The second study (14 eyes of 7 children under 2 years of age) compared posterior optic capture of IOL without vitrectomy versus endocapsular implantations with anterior vitrectomy (commonly called ‘in-the-bag surgery’). The authors did not report on visual acuity, amblyopia, glaucoma and reoperation rate. They had no cases of VAO in either group. The evidence is very uncertain as to the effect of in-the-bag implantation in children aged under 1 year. There was a higher incidence of inflammatory sequelae: 4/7 in-the-bag implantation eyes and 1/7 in optic capture eyes (P = 0.04, 7 participants; very low-certainty evidence). We graded the certainty of evidence as low or very low for imprecision in all outcomes because their statistical analysis reported that a sample size of 13 was needed in each group to achieve a power of 80%, whereas their subset of children under the age of 1 year had only 7 eyes in each group.

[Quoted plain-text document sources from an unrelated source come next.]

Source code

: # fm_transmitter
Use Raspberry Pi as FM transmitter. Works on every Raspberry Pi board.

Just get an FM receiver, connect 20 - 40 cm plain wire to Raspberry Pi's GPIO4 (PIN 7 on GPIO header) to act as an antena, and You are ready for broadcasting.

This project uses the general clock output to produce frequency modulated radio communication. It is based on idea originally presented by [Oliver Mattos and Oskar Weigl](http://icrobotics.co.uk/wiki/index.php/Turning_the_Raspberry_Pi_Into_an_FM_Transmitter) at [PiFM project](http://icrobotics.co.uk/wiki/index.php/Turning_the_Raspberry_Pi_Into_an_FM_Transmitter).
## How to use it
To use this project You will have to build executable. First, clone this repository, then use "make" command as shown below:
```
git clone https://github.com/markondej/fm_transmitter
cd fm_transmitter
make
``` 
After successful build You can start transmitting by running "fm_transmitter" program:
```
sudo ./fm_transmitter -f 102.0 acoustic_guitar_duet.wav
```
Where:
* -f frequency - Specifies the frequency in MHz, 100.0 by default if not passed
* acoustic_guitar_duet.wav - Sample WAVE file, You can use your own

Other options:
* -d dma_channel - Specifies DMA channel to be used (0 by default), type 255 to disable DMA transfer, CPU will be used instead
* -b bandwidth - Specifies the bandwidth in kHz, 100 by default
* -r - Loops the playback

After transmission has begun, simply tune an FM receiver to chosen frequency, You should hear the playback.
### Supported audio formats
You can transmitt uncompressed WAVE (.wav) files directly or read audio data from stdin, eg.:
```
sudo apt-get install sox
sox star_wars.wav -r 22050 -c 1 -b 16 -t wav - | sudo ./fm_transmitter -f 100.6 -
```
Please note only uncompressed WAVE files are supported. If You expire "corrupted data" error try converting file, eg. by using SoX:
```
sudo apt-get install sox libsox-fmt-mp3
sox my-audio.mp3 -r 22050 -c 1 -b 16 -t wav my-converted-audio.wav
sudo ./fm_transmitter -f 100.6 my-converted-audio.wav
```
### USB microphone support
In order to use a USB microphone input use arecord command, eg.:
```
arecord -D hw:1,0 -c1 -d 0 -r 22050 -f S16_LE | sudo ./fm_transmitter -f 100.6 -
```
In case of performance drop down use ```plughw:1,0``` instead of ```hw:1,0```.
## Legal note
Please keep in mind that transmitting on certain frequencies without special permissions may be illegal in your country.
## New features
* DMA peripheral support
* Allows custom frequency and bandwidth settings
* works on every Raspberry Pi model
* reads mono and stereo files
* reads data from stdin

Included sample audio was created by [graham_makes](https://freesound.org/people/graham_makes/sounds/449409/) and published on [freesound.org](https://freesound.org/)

The third study (24 eyes of 12 children) compared a transcorneal versus pars plana route using a 25-gauge transconjunctival sutureless vitrectomy system. The evidence is very uncertain as to the effect of the route chosen on the incidence of VAO, with no cases reported at 1 year follow-up in either group. The investigators did not report on visual acuity, amblyopia, glaucoma, retinal detachment and reoperation rate. The pars plana route had the adverse effects of posterior capsule rupture in 2/12 eyes, and 1/12 eyes needing sutures. Conversely, 1/12 eyes operated on by the transcorneal route needed sutures. We graded the outcomes with very low-certainty because of the small sample size and the absence of a priori sample size calculation.